Man braucht Mut, wenn man sich für ein ordnungsgemäßes Verfahren einsetzt und sich der Kritik aussetzt. Die Stärke der Institutionen und die Entschlossenheit in der Rechtsprechung zeigen sich in der Ausgewogenheit bei der Urteilsfällung, der Unabhängigkeit und der Unparteilichkeit derjenigen, die in den verschiedenen Stadien des Prozesses zur Beurteilung aufgerufen sind.
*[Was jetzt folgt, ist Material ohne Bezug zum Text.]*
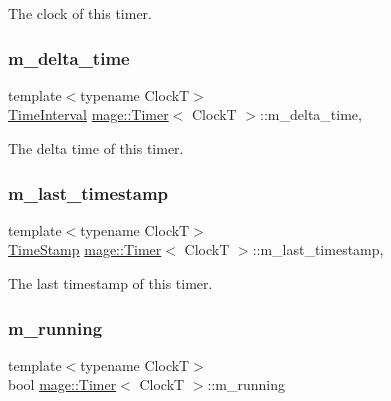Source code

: The clock of this timer. \hypertarget{classmage_1_1_timer_a9cb9bf6cd0f567a8a1fad02a89d98aa2}{}\label{classmage_1_1_timer_a9cb9bf6cd0f567a8a1fad02a89d98aa2} 
\subsubsection{\texorpdfstring{m\+\_\+delta\+\_\+time}{m\_delta\_time}}
{\footnotesize\ttfamily template$<$typename ClockT$>$ \\
\hyperlink{classmage_1_1_timer_a5c0fd78ceab0110637622bd0e9b8424d}{Time\+Interval} \hyperlink{classmage_1_1_timer}{mage\+::\+Timer}$<$ ClockT $>$\+::m\+\_\+delta\+\_\+time\hspace{0.3cm}{\ttfamily [mutable]}, {\ttfamily [private]}}

The delta time of this timer. \hypertarget{classmage_1_1_timer_a01e35b71a5fe5eebe3b05c1b675cb5ce}{}\label{classmage_1_1_timer_a01e35b71a5fe5eebe3b05c1b675cb5ce} 
\subsubsection{\texorpdfstring{m\+\_\+last\+\_\+timestamp}{m\_last\_timestamp}}
{\footnotesize\ttfamily template$<$typename ClockT$>$ \\
\hyperlink{classmage_1_1_timer_abd11aea6107940b09ef3c48f62c81668}{Time\+Stamp} \hyperlink{classmage_1_1_timer}{mage\+::\+Timer}$<$ ClockT $>$\+::m\+\_\+last\+\_\+timestamp\hspace{0.3cm}{\ttfamily [mutable]}, {\ttfamily [private]}}

The last timestamp of this timer. \hypertarget{classmage_1_1_timer_a195789c583eb8bd3b9f0058214b74bc5}{}\label{classmage_1_1_timer_a195789c583eb8bd3b9f0058214b74bc5} 
\subsubsection{\texorpdfstring{m\+\_\+running}{m\_running}}
{\footnotesize\ttfamily template$<$typename ClockT$>$ \\
bool \hyperlink{classmage_1_1_timer}{mage\+::\+Timer}$<$ ClockT $>$\+::m\+\_\+running\hspace{0.3cm}{\ttfamily [private]}}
Die beste Antwort ist Verschwiegenheit und Ernsthaftigkeit in der Arbeit, die es unseren Gerichten ermöglichen, mit Autorität und Unparteilichkeit Recht zu sprechen und dabei ein ordnungsgemäßes Verfahren zu gewährleisten, wobei die Besonderheiten des vatikanischen Rechtssystems zu beachten sind.
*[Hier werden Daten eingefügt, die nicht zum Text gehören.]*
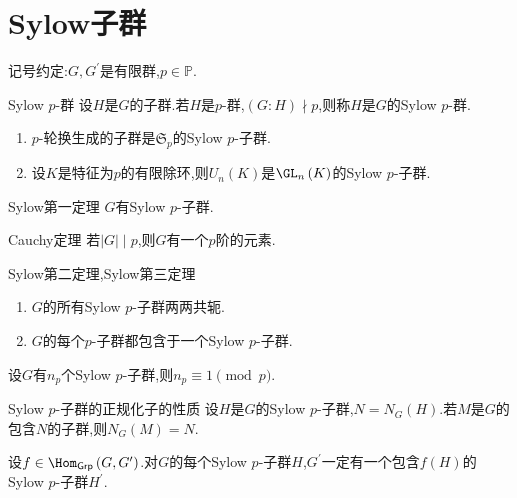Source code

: \section{Sylow子群}

记号约定:$G,G^{\prime}$是有限群,$p\in\mathbb{P}$.

\begin{definition}{Sylow $p$-群}{}
	设$H$是$G$的子群.若$H$是$p$-群,$\left(G:H\right)\nmid p$,则称$H$是$G$的Sylow $p$-群.
\end{definition}

\begin{example}{}{}
	\begin{enumerate}
		\item $p$-轮换生成的子群是$\mathfrak{S}_{p}$的Sylow $p$-子群.
		\item 设$K$是特征为$p$的有限除环,则$U_{n}\left(K\right)$是$\GL_{n}\left(K\right)$的Sylow $p$-子群.
	\end{enumerate}
\end{example}

\begin{theorem}{Sylow第一定理}{}
	$G$有Sylow $p$-子群.
\end{theorem}

\begin{corollary}{Cauchy定理}{}
	若$\left|G\right|\mid p$,则$G$有一个$p$阶的元素.
\end{corollary}

\begin{theorem}{Sylow第二定理,Sylow第三定理}{}
	\begin{enumerate}
		\item $G$的所有Sylow $p$-子群两两共轭.
		\item $G$的每个$p$-子群都包含于一个Sylow $p$-子群.
	\end{enumerate}
\end{theorem}

\begin{corollary}{}{}
	设$G$有$n_{p}$个Sylow $p$-子群,则$n_{p}\equiv 1\pmod{p}$.
\end{corollary}

\begin{corollary}{Sylow $p$-子群的正规化子的性质}{}
	设$H$是$G$的Sylow $p$-子群,$N=N_{G}\left(H\right)$.若$M$是$G$的包含$N$的子群,则$N_{G}\left(M\right)=N$.
\end{corollary}

\begin{corollary}{}{}
	设$f\in\Hom_{\mathsf{Grp}}\left(G,G^{\prime}\right)$.对$G$的每个Sylow $p$-子群$H$,$G^{\prime}$一定有一个包含$f\left(H\right)$的Sylow $p$-子群$H^{\prime}$.
\end{corollary}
Schließlich braucht man den Mut, im Gebet darum zu bitten, dass das Licht des Heiligen Geistes immer die Entscheidungsfindung erhellt, die notwendig ist, um zu einem gerechten Urteil zu gelangen. Auch in diesem Zusammenhang möchte ich daran erinnern, dass die Unterscheidung »auf den Knien« erfolgt, indem man die Gabe des Heiligen Geistes erbittet, um zu Entscheidungen zu gelangen, die dem Wohl des Einzelnen und der gesamten Kirchengemeinschaft dienen. In der Tat, wie es im Gesetz CCCLI über die Staatsordnung heißt, »ist die Aus-übung der Gerechtigkeit nicht nur eine zeitliche Notwendigkeit. Die Kardinaltugend der Gerechtigkeit erhellt und fasst den eigentlichen Zweck der jedem Staat eigenen richterlichen Gewalt zusammen, für deren Aus-übung in erster Linie der persönliche, hochherzige und verantwortungsvolle Einsatz der mit der rechtsprechenden Funktion betrauten Personen erforderlich ist«. Dieser Einsatz muss durch das Gebet gestützt werden. Man darf sich nicht fürchten, Zeit zu verschwenden, indem man ihm viel Zeit widmet. Und auch dies erfordert Mut und Stärke.
Liebe Richter des Tribunals und der Staatsanwaltschaft, ich wünsche euch, dass ihr in eurem Dienst an der Gerechtigkeit neben der Klugheit immer auch den christlichen Mut bewahrt. Ich bete zum Herrn, dass er diese Tugend in euch stärke. Von Herzen segne ich euch und eure Arbeit und vertraue sie der allerseligsten Jungfrau Maria an, dem Speculum iustitiae. Und bitte vergesst nicht, für mich zu beten. Danke.